DATASET RECORDS START

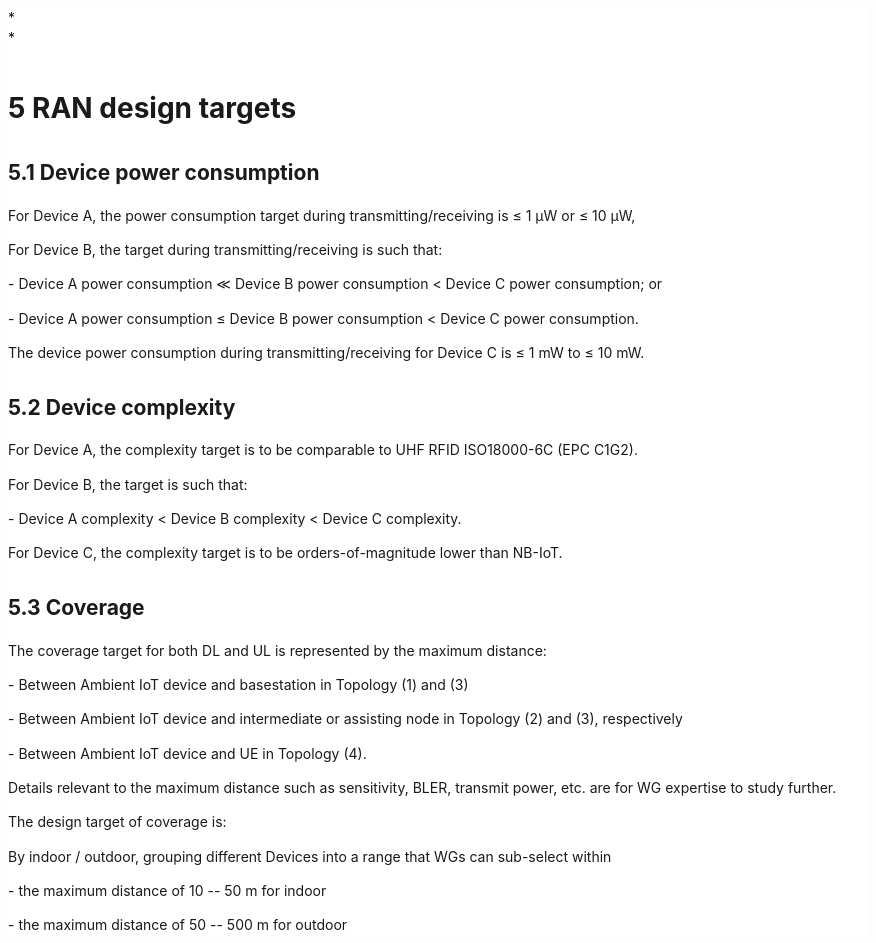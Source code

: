 *\
*

5 RAN design targets
====================

5.1 Device power consumption
----------------------------

For Device A, the power consumption target during transmitting/receiving
is ≤ 1 μW or ≤ 10 μW,

For Device B, the target during transmitting/receiving is such that:

\- Device A power consumption ≪ Device B power consumption \< Device C
power consumption; or

\- Device A power consumption ≤ Device B power consumption \< Device C
power consumption.

The device power consumption during transmitting/receiving for Device C
is ≤ 1 mW to ≤ 10 mW.

5.2 Device complexity
---------------------

For Device A, the complexity target is to be comparable to UHF RFID
ISO18000-6C (EPC C1G2).

For Device B, the target is such that:

\- Device A complexity \< Device B complexity \< Device C complexity.

For Device C, the complexity target is to be orders-of-magnitude lower
than NB-IoT.

5.3 Coverage
------------

The coverage target for both DL and UL is represented by the maximum
distance:

\- Between Ambient IoT device and basestation in Topology (1) and (3)

\- Between Ambient IoT device and intermediate or assisting node in
Topology (2) and (3), respectively

\- Between Ambient IoT device and UE in Topology (4).

Details relevant to the maximum distance such as sensitivity, BLER,
transmit power, etc. are for WG expertise to study further.

The design target of coverage is:

By indoor / outdoor, grouping different Devices into a range that WGs
can sub-select within

\- the maximum distance of 10 -- 50 m for indoor

\- the maximum distance of 50 -- 500 m for outdoor
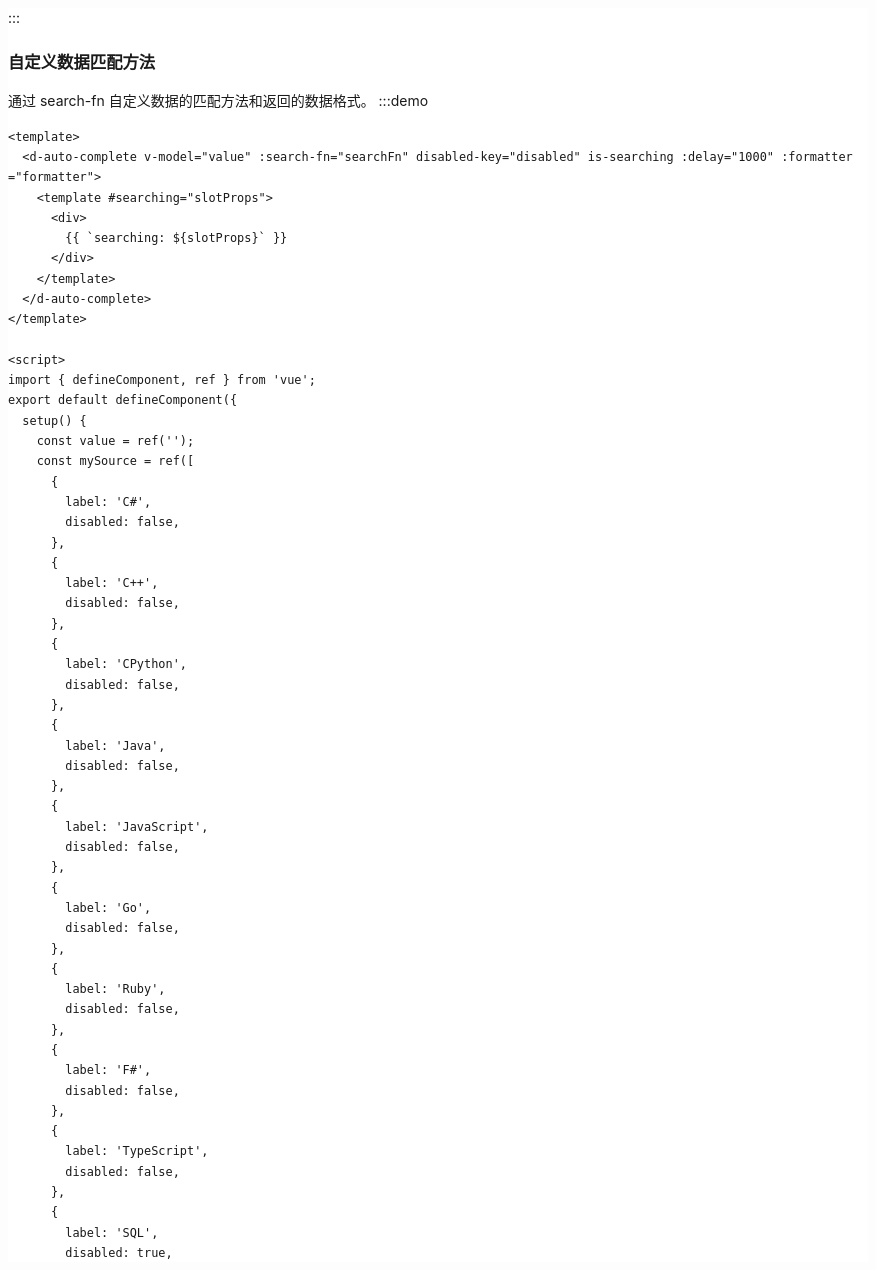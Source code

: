 :::

### 自定义数据匹配方法

通过 search-fn 自定义数据的匹配方法和返回的数据格式。
:::demo

```vue
<template>
  <d-auto-complete v-model="value" :search-fn="searchFn" disabled-key="disabled" is-searching :delay="1000" :formatter="formatter">
    <template #searching="slotProps">
      <div>
        {{ `searching: ${slotProps}` }}
      </div>
    </template>
  </d-auto-complete>
</template>

<script>
import { defineComponent, ref } from 'vue';
export default defineComponent({
  setup() {
    const value = ref('');
    const mySource = ref([
      {
        label: 'C#',
        disabled: false,
      },
      {
        label: 'C++',
        disabled: false,
      },
      {
        label: 'CPython',
        disabled: false,
      },
      {
        label: 'Java',
        disabled: false,
      },
      {
        label: 'JavaScript',
        disabled: false,
      },
      {
        label: 'Go',
        disabled: false,
      },
      {
        label: 'Ruby',
        disabled: false,
      },
      {
        label: 'F#',
        disabled: false,
      },
      {
        label: 'TypeScript',
        disabled: false,
      },
      {
        label: 'SQL',
        disabled: true,
```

DATASET RECORDS END

PROMPT - Using the records above, set down exactly the lines from the one with "power consumption ≤" through the one with "For Device A, the complexity", inclusive, and nothing more.

COMPLETED TASK -
\- Device A power consumption ≤ Device B power consumption \< Device C
power consumption.

The device power consumption during transmitting/receiving for Device C
is ≤ 1 mW to ≤ 10 mW.

5.2 Device complexity
---------------------

For Device A, the complexity target is to be comparable to UHF RFID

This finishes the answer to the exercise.